There was a point some years ago when I realized I didn't quite know what state my repositories were in. Exactly which ones had failing build-badges? Was there a pull-request I’d left unmerged somewhere? Didn’t I forget to set a description in one of the repos?
Hardly life-threatening issues, but it kept annoying me, and the lack of clarity kept me comparing repos to ensure consistency. And it wasn’t just my repositories, it started at work too, no-one had a real overview of the state of our business-critical repositories. Isn't there some better way?
Today I’d like to present two tools:
repo-lister — a web-based overview of repositories. It exports a simple static site that's easily hosted via e.g. GitHub Pages or S3.
repo-scraper — a small CLI to scrape repository information (only from GitHub at this point). It outputs a JSON file which repo-lister consumes.
Together they form a simple, secure way to display an overview of your repositories. I've made it available for my repos at repos.jonlauridsen.com if you'd like to see the end-product. And because the website never has any direct access to repositories there are no security concerns, I just need the scraper to run regularly so the underlying data is kept up to date.
The tale of how this came to be
I landed on this specific architecture after originally thinking to make a server that would simply have API access to repositories and render that information. But I felt that approach had three major drawbacks:
Servers are complex. They’re like a constantly running engine, making one that’s maintenance-free and doesn’t break down is… well it’s doable, but it sure would be nice if that whole concern could be avoided. The less moving parts the better.
Servers are costly. Okay a small server isn’t that expensive, but it’s a small cost that could run for years. Do I really want that just to have an overview of my personal repositories?
But most critically, what about security? Can I convince my company to set up a server with direct API access to all our private repositories? Forget about them, can I even convince myself? No matter what, that server would represent a constantly running attack surface and that makes me nervous.
Hence the idea of a static site. That's as simple as anything on the web gets, they can be hosted for free on services like GitHub Pages or S3, and don’t expose any vulnerable surface. The CLI scraper tool would be completely decoupled and only run on demand, and its output is easy to manually inspect to ensure no unwanted information is leaked.
To get started I outlined an initial list of critical features:
Of course it should show basic repo-information like description, number of open pull-requests, etc. But I really wanted to show a list of badges (y’know, those little images that show e.g. CI status). I wanted to see which repos are failing their builds, or where I’d forgotten to add standardjs, or any of the other many kinds of badges that are popular to use.

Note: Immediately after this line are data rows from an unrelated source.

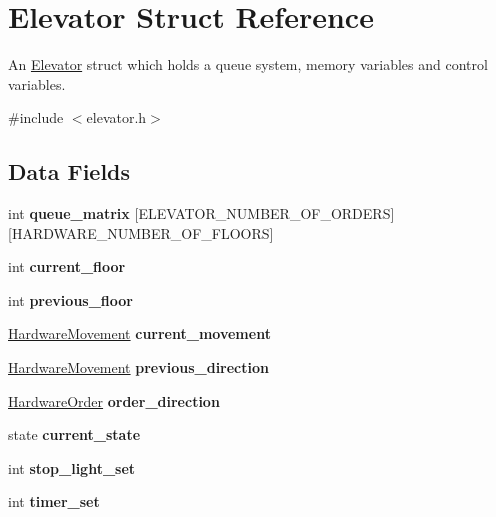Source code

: \hypertarget{structElevator}{}\section{Elevator Struct Reference}
\label{structElevator}


An \hyperlink{structElevator}{Elevator} struct which holds a queue system, memory variables and control variables.  




{\ttfamily \#include $<$elevator.\+h$>$}

\subsection*{Data Fields}
\begin{DoxyCompactItemize}
\item 
\mbox{\label{structElevator_ae9a4535426a6d35fed788c74685a3a1d}} 
int {\bfseries queue\+\_\+matrix} \mbox{[}E\+L\+E\+V\+A\+T\+O\+R\+\_\+\+N\+U\+M\+B\+E\+R\+\_\+\+O\+F\+\_\+\+O\+R\+D\+E\+RS\mbox{]}\mbox{[}H\+A\+R\+D\+W\+A\+R\+E\+\_\+\+N\+U\+M\+B\+E\+R\+\_\+\+O\+F\+\_\+\+F\+L\+O\+O\+RS\mbox{]}
\item 
\mbox{\label{structElevator_aae297f56aca24d7be4518e2b14953015}} 
int {\bfseries current\+\_\+floor}
\item 
\mbox{\label{structElevator_a4872eeb2a2737ff0396fca606f8eaad8}} 
int {\bfseries previous\+\_\+floor}
\item 
\mbox{\label{structElevator_a787e17e94bf318d8757bbdf7ba0c7533}} 
\hyperlink{hardware_8h_a2167c399a24df296afc432bcb88228af}{Hardware\+Movement} {\bfseries current\+\_\+movement}
\item 
\mbox{\label{structElevator_a4fb7d656caf15d55bdb47a603c43054e}} 
\hyperlink{hardware_8h_a2167c399a24df296afc432bcb88228af}{Hardware\+Movement} {\bfseries previous\+\_\+direction}
\item 
\mbox{\label{structElevator_ae20f4287465b4f67528853bebd3d3896}} 
\hyperlink{hardware_8h_a796a8de8ce0ae769d7dbd3327a7bdbe7}{Hardware\+Order} {\bfseries order\+\_\+direction}
\item 
\mbox{\label{structElevator_ad09af9fded96d746e098af616a052ade}} 
state {\bfseries current\+\_\+state}
\item 
\mbox{\label{structElevator_a6f567852f3f96cc1a7d1fc15aa4c0ad8}} 
int {\bfseries stop\+\_\+light\+\_\+set}
\item 
\mbox{\label{structElevator_ab473c517dd118bdfd83928ec9afc9408}} 
int {\bfseries timer\+\_\+set}
\end{DoxyCompactItemize}


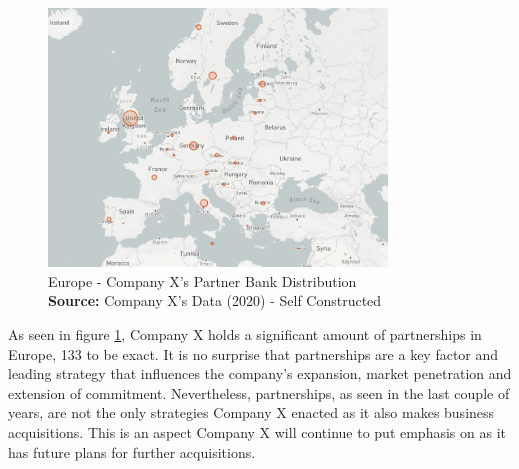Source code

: \documentclass[11pt,a4paper]{article}
\newcommand*{\captionsource}[2]{%
  \caption[{#1}]{%
    #1%
    \\\hspace{\linewidth}%
    \textbf{Source:} #2%
  }%
}
\begin{document}
{{  \vspace{5mm}
\begin{figure}[H]
	\centering
  \includegraphics[width=90mm]{figures/fig_partner_dist}
  \vspace{5mm}
    \captionsetup{justification=centering,margin=2cm}
      \captionsource{Europe - Company X's Partner Bank Distribution}{Company X's Data (2020) - Self Constructed}
	\label{fig:raisin_partnerbank_dist}
\end{figure}

As seen in figure \ref{fig:raisin_partnerbank_dist}, Company X holds a significant amount of partnerships in Europe, 133 to be exact. It is no surprise that partnerships are a key factor and leading strategy that influences the company's expansion, market penetration and extension of commitment. Nevertheless, partnerships, as seen in the last couple of years, are not the only strategies Company X enacted as it also makes business acquisitions. This is an aspect Company X will continue to put emphasis on as it has future plans for further acquisitions. 

\vspace{-1mm}

}}
\end{document}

Isolated components. One thing I knew about UI-dev was to avoid the mess I’d seen at work where the UI was one big tangled codebase with no chance of iterating on any one component. The entire app had to be started every time, and it was a giant pain.
Testable components. UIs seemed hard to test but I wasn’t about to sacrifice clean code principles. This project would be testable, come hell or high water.
One obvious immediate obstacle was I’d never done front-end work before, so I really had no clue how to do a site or what to expect in terms of complexity. But hey what better way to learn than to do a project, right?
I began by testing basic assumptions, like, is it even possible for a static site to render components based on the contents of a JSON file? At the time I didn’t know! And how can a component be isolated and tested? It was during this I came across the Next.js project, a React-based static site generator, and as I’d wanted to learn React it seemed like a great fit for my needs.
Fast forward to one year later (to the day!, my first commit was 01/01/18 and I’m writing this blog 01/01/19) the project is now ready enough to declare a success for my personal needs. Eh it’s still rough and there’s a whole list of ideas I haven’t gotten to, but the fundamentals are in place.
Actually it was a bit of a struggle to get this far. Around July everything kind of worked, the basics were there but it just didn't feel very… controlled. I didn't really feel in control of how the components rendered, and the repository was weighed down by too many dependencies to keep track of; it was just too much noise having to support both the static site configuration, and tested components, and a deployment mechanism that both scraped and re-exported the site. I didn't like maintaining it, and what's the point then of a pet-project?
So even though everything kind of worked I took a deep breath and chopped it into pieces. I extracted all the components into their own repository (repo-components), and put all the deployment stuff into repos.jonlauridsen.com. And then enforced a stricter separation between the site’s concerns versus the, in principle, reusable and product-agnostic React components. Now the components repo deploys a style guide, making it possible to iterate on the components without even thinking about the bigger site. A short 6 months later this rewrite was done (though that downtime was mostly due to moving and starting new job 😄), and, well, here we are.
That’s probably enough storytime, let me explain how to actually use this.
The UI
Let’s start with repo-lister, this is the GUI and it’s really little more than a preconfigured Next.js project. How about we make an overview site for your repositories? To follow along at home you'll need MacOS or some flavor of Linux (I only know Ubuntu), with a modern version of node.js
installed.
To get started launch a terminal, go to a folder you like to keep projects in, and simply clone repo-lister
and run its dev
script, e.g.:
$ git clone https://github.com/gaggle/repo-lister && cd repo-lister && npm ci && npm run dev
This will spin up a locally-hosted development version, available at http://localhost:3000 (It’ll use my default sample data but lets fix that in a minute).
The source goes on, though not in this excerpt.